Data records:

+++

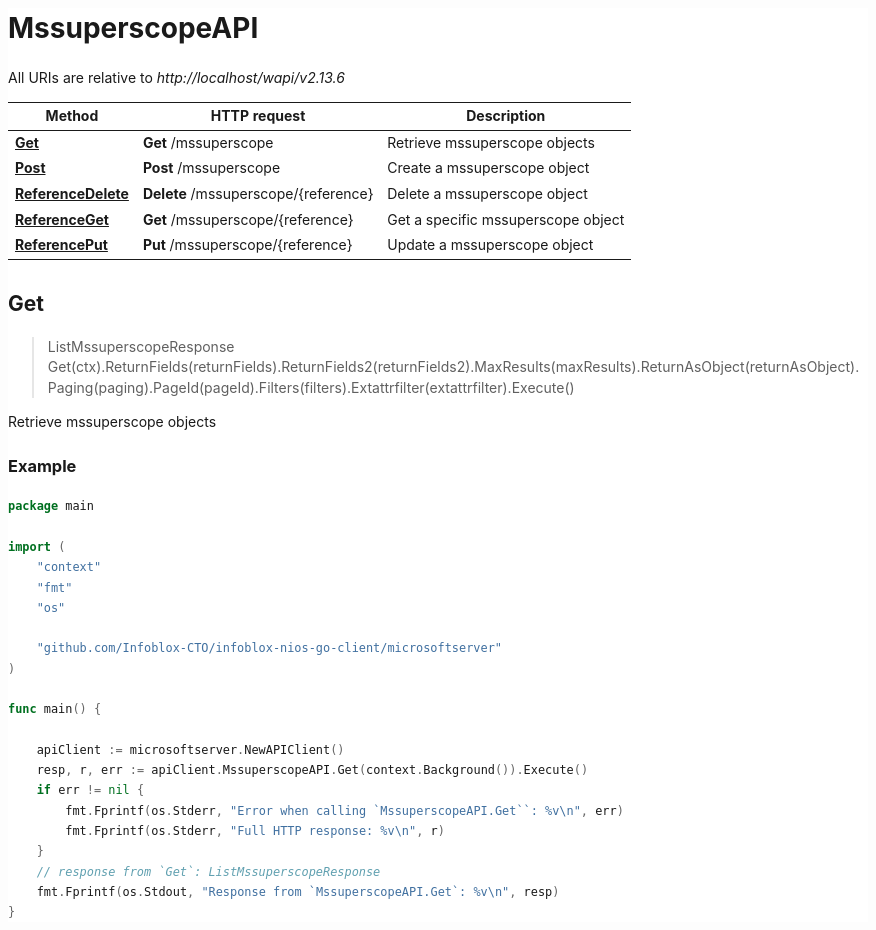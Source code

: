 # MssuperscopeAPI

All URIs are relative to *http://localhost/wapi/v2.13.6*

Method | HTTP request | Description
------------- | ------------- | -------------
[**Get**](MssuperscopeAPI.md#Get) | **Get** /mssuperscope | Retrieve mssuperscope objects
[**Post**](MssuperscopeAPI.md#Post) | **Post** /mssuperscope | Create a mssuperscope object
[**ReferenceDelete**](MssuperscopeAPI.md#ReferenceDelete) | **Delete** /mssuperscope/{reference} | Delete a mssuperscope object
[**ReferenceGet**](MssuperscopeAPI.md#ReferenceGet) | **Get** /mssuperscope/{reference} | Get a specific mssuperscope object
[**ReferencePut**](MssuperscopeAPI.md#ReferencePut) | **Put** /mssuperscope/{reference} | Update a mssuperscope object



## Get

> ListMssuperscopeResponse Get(ctx).ReturnFields(returnFields).ReturnFields2(returnFields2).MaxResults(maxResults).ReturnAsObject(returnAsObject).Paging(paging).PageId(pageId).Filters(filters).Extattrfilter(extattrfilter).Execute()

Retrieve mssuperscope objects



### Example

```go
package main

import (
	"context"
	"fmt"
	"os"

	"github.com/Infoblox-CTO/infoblox-nios-go-client/microsoftserver"
)

func main() {

	apiClient := microsoftserver.NewAPIClient()
	resp, r, err := apiClient.MssuperscopeAPI.Get(context.Background()).Execute()
	if err != nil {
		fmt.Fprintf(os.Stderr, "Error when calling `MssuperscopeAPI.Get``: %v\n", err)
		fmt.Fprintf(os.Stderr, "Full HTTP response: %v\n", r)
	}
	// response from `Get`: ListMssuperscopeResponse
	fmt.Fprintf(os.Stdout, "Response from `MssuperscopeAPI.Get`: %v\n", resp)
}
```
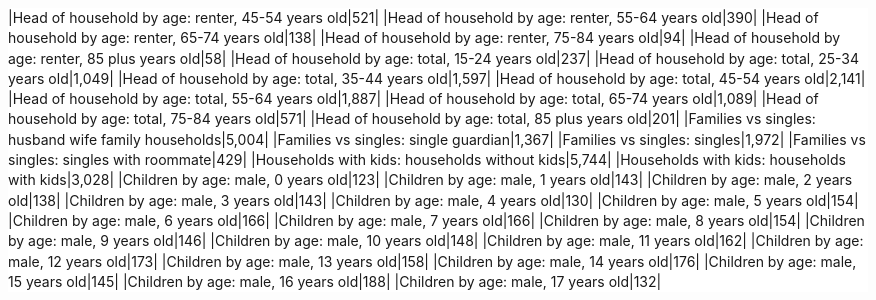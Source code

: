 |Head of household by age: renter, 45-54 years old|521|
|Head of household by age: renter, 55-64 years old|390|
|Head of household by age: renter, 65-74 years old|138|
|Head of household by age: renter, 75-84 years old|94|
|Head of household by age: renter, 85 plus years old|58|
|Head of household by age: total, 15-24 years old|237|
|Head of household by age: total, 25-34 years old|1,049|
|Head of household by age: total, 35-44 years old|1,597|
|Head of household by age: total, 45-54 years old|2,141|
|Head of household by age: total, 55-64 years old|1,887|
|Head of household by age: total, 65-74 years old|1,089|
|Head of household by age: total, 75-84 years old|571|
|Head of household by age: total, 85 plus years old|201|
|Families vs singles: husband wife family households|5,004|
|Families vs singles: single guardian|1,367|
|Families vs singles: singles|1,972|
|Families vs singles: singles with roommate|429|
|Households with kids: households without kids|5,744|
|Households with kids: households with kids|3,028|
|Children by age: male, 0 years old|123|
|Children by age: male, 1 years old|143|
|Children by age: male, 2 years old|138|
|Children by age: male, 3 years old|143|
|Children by age: male, 4 years old|130|
|Children by age: male, 5 years old|154|
|Children by age: male, 6 years old|166|
|Children by age: male, 7 years old|166|
|Children by age: male, 8 years old|154|
|Children by age: male, 9 years old|146|
|Children by age: male, 10 years old|148|
|Children by age: male, 11 years old|162|
|Children by age: male, 12 years old|173|
|Children by age: male, 13 years old|158|
|Children by age: male, 14 years old|176|
|Children by age: male, 15 years old|145|
|Children by age: male, 16 years old|188|
|Children by age: male, 17 years old|132|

+++

■ Exercise goal: In the entries above, find the line holding "15-24 years old|237|" and the line holding "10 years old|148|"; print both of them and every line between, exactly, and nothing else.

■ Answer to this task:
|Head of household by age: total, 15-24 years old|237|
|Head of household by age: total, 25-34 years old|1,049|
|Head of household by age: total, 35-44 years old|1,597|
|Head of household by age: total, 45-54 years old|2,141|
|Head of household by age: total, 55-64 years old|1,887|
|Head of household by age: total, 65-74 years old|1,089|
|Head of household by age: total, 75-84 years old|571|
|Head of household by age: total, 85 plus years old|201|
|Families vs singles: husband wife family households|5,004|
|Families vs singles: single guardian|1,367|
|Families vs singles: singles|1,972|
|Families vs singles: singles with roommate|429|
|Households with kids: households without kids|5,744|
|Households with kids: households with kids|3,028|
|Children by age: male, 0 years old|123|
|Children by age: male, 1 years old|143|
|Children by age: male, 2 years old|138|
|Children by age: male, 3 years old|143|
|Children by age: male, 4 years old|130|
|Children by age: male, 5 years old|154|
|Children by age: male, 6 years old|166|
|Children by age: male, 7 years old|166|
|Children by age: male, 8 years old|154|
|Children by age: male, 9 years old|146|
|Children by age: male, 10 years old|148|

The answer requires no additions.